*Activity*:
Copy every record exactly, leaving the pictures out.

--- START ---

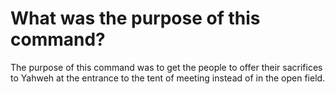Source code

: # What was the purpose of this command?

The purpose of this command was to get the people to offer their sacrifices to Yahweh at the entrance to the tent of meeting instead of in the open field.
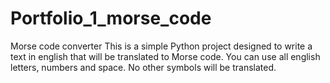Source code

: # Portfolio_1_morse_code
Morse code converter
This is a simple Python project designed to write a text in english that will be translated to Morse code.
You can use all english letters, numbers and space.
No other symbols will be translated.
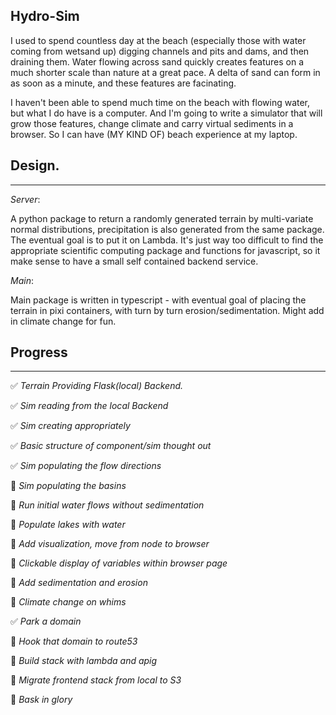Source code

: ## Hydro-Sim

I used to spend countless day at the beach (especially those with water coming from wetsand up) digging channels and pits and dams, and then draining them. Water flowing across sand quickly creates features on a much shorter scale than nature at a great pace. A delta of sand can form in as soon as a minute, and these features are facinating.

I haven't been able to spend much time on the beach with flowing water, but what I do have is a computer. And I'm going to write a simulator that will grow those features, change climate and carry virtual sediments in a browser. So I can have (MY KIND OF) beach experience at my laptop.

## Design.

---

*Server*:

A python package to return a randomly generated terrain by multi-variate normal distributions, precipitation is also generated from the same package. The eventual goal is to put it on Lambda. It's just way too difficult to find the appropriate scientific computing package and functions for javascript, so it make sense to have a small self contained backend service.

*Main*:

Main package is written in typescript - with eventual goal of placing the terrain in pixi containers, with turn by turn erosion/sedimentation. Might add in climate change for fun.

## Progress

---

:white_check_mark: *Terrain Providing Flask(local) Backend.*

:white_check_mark: *Sim reading from the local Backend*

:white_check_mark: *Sim creating appropriately*

:white_check_mark: *Basic structure of component/sim thought out*

:white_check_mark: *Sim populating the flow directions*

:black_square_button: *Sim populating the basins*

:black_square_button: *Run initial water flows without sedimentation*

:black_square_button: *Populate lakes with water*

:black_square_button: *Add visualization, move from node to browser*

:black_square_button: *Clickable display of variables within browser page*

:black_square_button: *Add sedimentation and erosion*

:black_square_button: *Climate change on whims*

:white_check_mark: *Park a domain*

:black_square_button: *Hook that domain to route53*

:black_square_button: *Build stack with lambda and apig*

:black_square_button: *Migrate frontend stack from local to S3*

:black_square_button: *Bask in glory*
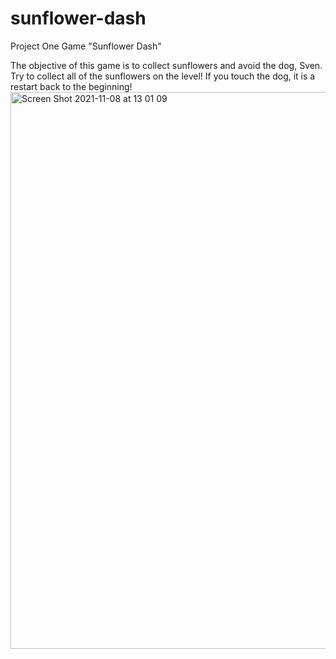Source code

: # sunflower-dash
Project One Game
"Sunflower Dash"

The objective of this game is to collect sunflowers and avoid the dog, Sven. Try to collect all
of the sunflowers on the level! If you touch the dog, it is a restart back to the beginning!
<img width="891" alt="Screen Shot 2021-11-08 at 13 01 09" src="https://user-images.githubusercontent.com/82485216/141840418-77b6c240-5168-41c1-b760-c58ea43bb2b3.png">
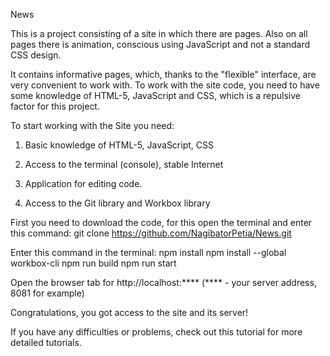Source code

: News

This is a project consisting of a site in which there are pages. Also on all pages there is animation, conscious using JavaScript and not a standard CSS design.

It contains informative pages, which, thanks to the "flexible" interface, are very convenient to work with.
To work with the site code, you need to have some knowledge of HTML-5, JavaScript and CSS, which is a repulsive factor for this project.

To start working with the Site you need:

1. Basic knowledge of HTML-5, JavaScript, CSS

2. Access to the terminal (console), stable Internet

3. Application for editing code.

4. Access to the Git library and Workbox library

First you need to download the code, for this open the terminal and enter this command: git clone https://github.com/NagibatorPetia/News.git

Enter this command in the terminal: 
npm install
npm install --global workbox-cli
npm run build
npm run start

Open the browser tab for http://localhost:**** (**** - your server address, 8081 for example)

Congratulations, you got access to the site and its server!

If you have any difficulties or problems, check out this tutorial for more detailed tutorials.
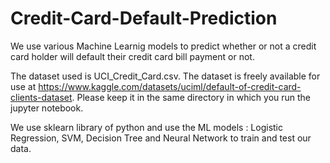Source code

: # Credit-Card-Default-Prediction

We use various Machine Learnig models to predict whether or not a credit card holder will default their credit card bill payment or not.

The dataset used is UCI_Credit_Card.csv. The dataset is freely available for use at <https://www.kaggle.com/datasets/uciml/default-of-credit-card-clients-dataset>. Please keep it in the same directory in which you run the jupyter notebook.

We use sklearn library of python and use the ML models : Logistic Regression, SVM, Decision Tree and Neural Network to train and test our data.
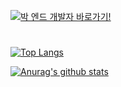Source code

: [![박 엔드 개발자 바로가기!](https://capsule-render.vercel.app/api?type=waving&color=auto&height=300&section=header&text=Back-end%20Blog&fontSize=77&animation=fadeIn&fontAlignY=38&desc=바로가기!&descAlignY=51&descAlign=62)](https://98qkrckdals.tistory.com/)

<h1></h1>

[![Top Langs](https://github-readme-stats.vercel.app/api/top-langs/?username=ChangMinPark2)](https://github.com/anuraghazra/github-readme-stats)


[![Anurag's github stats](https://github-readme-stats.vercel.app/api?env=PAT_1&username=ChangMinPark2&theme=graywhite)](https://github.com/ChangMinPark2?tab=repositories)

<h1></h1>

<!--
**ChangMinPark2/ChangMinPark2** is a ✨ _special_ ✨ repository because its `README.md` (this file) appears on your GitHub profile.

Here are some ideas to get you started:

- 🔭 I’m currently working on ...
- 🌱 I’m currently learning ...
- 👯 I’m looking to collaborate on ...
- 🤔 I’m looking for help with ...
- 💬 Ask me about ...
- 📫 How to reach me: ...
- 😄 Pronouns: ...
- ⚡ Fun fact: ...
-->

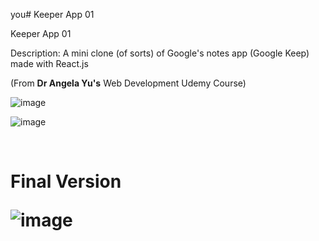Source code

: you# Keeper App 01

 Keeper App 01

 Description: A mini clone (of sorts) of Google's notes app (Google Keep) made with React.js

 (From <b>Dr Angela Yu's</b> Web Development Udemy Course)

![image](https://github.com/Praizee/Keeper-App-01/assets/89282358/70abbb7e-5a60-4323-b8b7-d96d29f99d3c)

![image](https://github.com/Praizee/Keeper-App-01/assets/89282358/2ef3e046-b91f-4263-b14f-48495b3393db)

<br/>
<h1>Final Version<h1\>

![image](https://github.com/Praizee/Keeper-App-01/assets/89282358/9dc43cb1-64c3-4cc9-907d-df0b3a4ae2b5)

--- END ---

*Answer below*:
Source code

: # What was the purpose of this command?

The purpose of this command was to get the people to offer their sacrifices to Yahweh at the entrance to the tent of meeting instead of in the open field.
Source code

: # Portfolio_1_morse_code
Morse code converter
This is a simple Python project designed to write a text in english that will be translated to Morse code.
You can use all english letters, numbers and space.
No other symbols will be translated.
Source code

: ## Hydro-Sim

I used to spend countless day at the beach (especially those with water coming from wetsand up) digging channels and pits and dams, and then draining them. Water flowing across sand quickly creates features on a much shorter scale than nature at a great pace. A delta of sand can form in as soon as a minute, and these features are facinating.

I haven't been able to spend much time on the beach with flowing water, but what I do have is a computer. And I'm going to write a simulator that will grow those features, change climate and carry virtual sediments in a browser. So I can have (MY KIND OF) beach experience at my laptop.

## Design.

---

*Server*:

A python package to return a randomly generated terrain by multi-variate normal distributions, precipitation is also generated from the same package. The eventual goal is to put it on Lambda. It's just way too difficult to find the appropriate scientific computing package and functions for javascript, so it make sense to have a small self contained backend service.

*Main*:

Main package is written in typescript - with eventual goal of placing the terrain in pixi containers, with turn by turn erosion/sedimentation. Might add in climate change for fun.

## Progress

---

:white_check_mark: *Terrain Providing Flask(local) Backend.*

:white_check_mark: *Sim reading from the local Backend*

:white_check_mark: *Sim creating appropriately*

:white_check_mark: *Basic structure of component/sim thought out*

:white_check_mark: *Sim populating the flow directions*

:black_square_button: *Sim populating the basins*

:black_square_button: *Run initial water flows without sedimentation*

:black_square_button: *Populate lakes with water*

:black_square_button: *Add visualization, move from node to browser*

:black_square_button: *Clickable display of variables within browser page*

:black_square_button: *Add sedimentation and erosion*

:black_square_button: *Climate change on whims*

:white_check_mark: *Park a domain*

:black_square_button: *Hook that domain to route53*

:black_square_button: *Build stack with lambda and apig*

:black_square_button: *Migrate frontend stack from local to S3*

:black_square_button: *Bask in glory*
Source code

: # sunflower-dash
Project One Game
"Sunflower Dash"

The objective of this game is to collect sunflowers and avoid the dog, Sven. Try to collect all
of the sunflowers on the level! If you touch the dog, it is a restart back to the beginning!
<img width="891" alt="Screen Shot 2021-11-08 at 13 01 09" src="https://user-images.githubusercontent.com/82485216/141840418-77b6c240-5168-41c1-b760-c58ea43bb2b3.png">
Source code

: News

This is a project consisting of a site in which there are pages. Also on all pages there is animation, conscious using JavaScript and not a standard CSS design.

It contains informative pages, which, thanks to the "flexible" interface, are very convenient to work with.
To work with the site code, you need to have some knowledge of HTML-5, JavaScript and CSS, which is a repulsive factor for this project.

To start working with the Site you need:

1. Basic knowledge of HTML-5, JavaScript, CSS

2. Access to the terminal (console), stable Internet

3. Application for editing code.

4. Access to the Git library and Workbox library

First you need to download the code, for this open the terminal and enter this command: git clone https://github.com/NagibatorPetia/News.git

Enter this command in the terminal: 
npm install
npm install --global workbox-cli
npm run build
npm run start

Open the browser tab for http://localhost:**** (**** - your server address, 8081 for example)

Congratulations, you got access to the site and its server!

If you have any difficulties or problems, check out this tutorial for more detailed tutorials.
Source code

: # Credit-Card-Default-Prediction

We use various Machine Learnig models to predict whether or not a credit card holder will default their credit card bill payment or not.

The dataset used is UCI_Credit_Card.csv. The dataset is freely available for use at <https://www.kaggle.com/datasets/uciml/default-of-credit-card-clients-dataset>. Please keep it in the same directory in which you run the jupyter notebook.

We use sklearn library of python and use the ML models : Logistic Regression, SVM, Decision Tree and Neural Network to train and test our data.
Source code

: [![박 엔드 개발자 바로가기!](https://capsule-render.vercel.app/api?type=waving&color=auto&height=300&section=header&text=Back-end%20Blog&fontSize=77&animation=fadeIn&fontAlignY=38&desc=바로가기!&descAlignY=51&descAlign=62)](https://98qkrckdals.tistory.com/)

<h1></h1>

[![Top Langs](https://github-readme-stats.vercel.app/api/top-langs/?username=ChangMinPark2)](https://github.com/anuraghazra/github-readme-stats)


[![Anurag's github stats](https://github-readme-stats.vercel.app/api?env=PAT_1&username=ChangMinPark2&theme=graywhite)](https://github.com/ChangMinPark2?tab=repositories)

<h1></h1>

<!--
**ChangMinPark2/ChangMinPark2** is a ✨ _special_ ✨ repository because its `README.md` (this file) appears on your GitHub profile.

Here are some ideas to get you started:

- 🔭 I’m currently working on ...
- 🌱 I’m currently learning ...
- 👯 I’m looking to collaborate on ...
- 🤔 I’m looking for help with ...
- 💬 Ask me about ...
- 📫 How to reach me: ...
- 😄 Pronouns: ...
- ⚡ Fun fact: ...
-->

Source code

: you# Keeper App 01

 Keeper App 01

 Description: A mini clone (of sorts) of Google's notes app (Google Keep) made with React.js

 (From <b>Dr Angela Yu's</b> Web Development Udemy Course)

![image](https://github.com/Praizee/Keeper-App-01/assets/89282358/70abbb7e-5a60-4323-b8b7-d96d29f99d3c)

![image](https://github.com/Praizee/Keeper-App-01/assets/89282358/2ef3e046-b91f-4263-b14f-48495b3393db)

<br/>
<h1>Final Version<h1\>

![image](https://github.com/Praizee/Keeper-App-01/assets/89282358/9dc43cb1-64c3-4cc9-907d-df0b3a4ae2b5)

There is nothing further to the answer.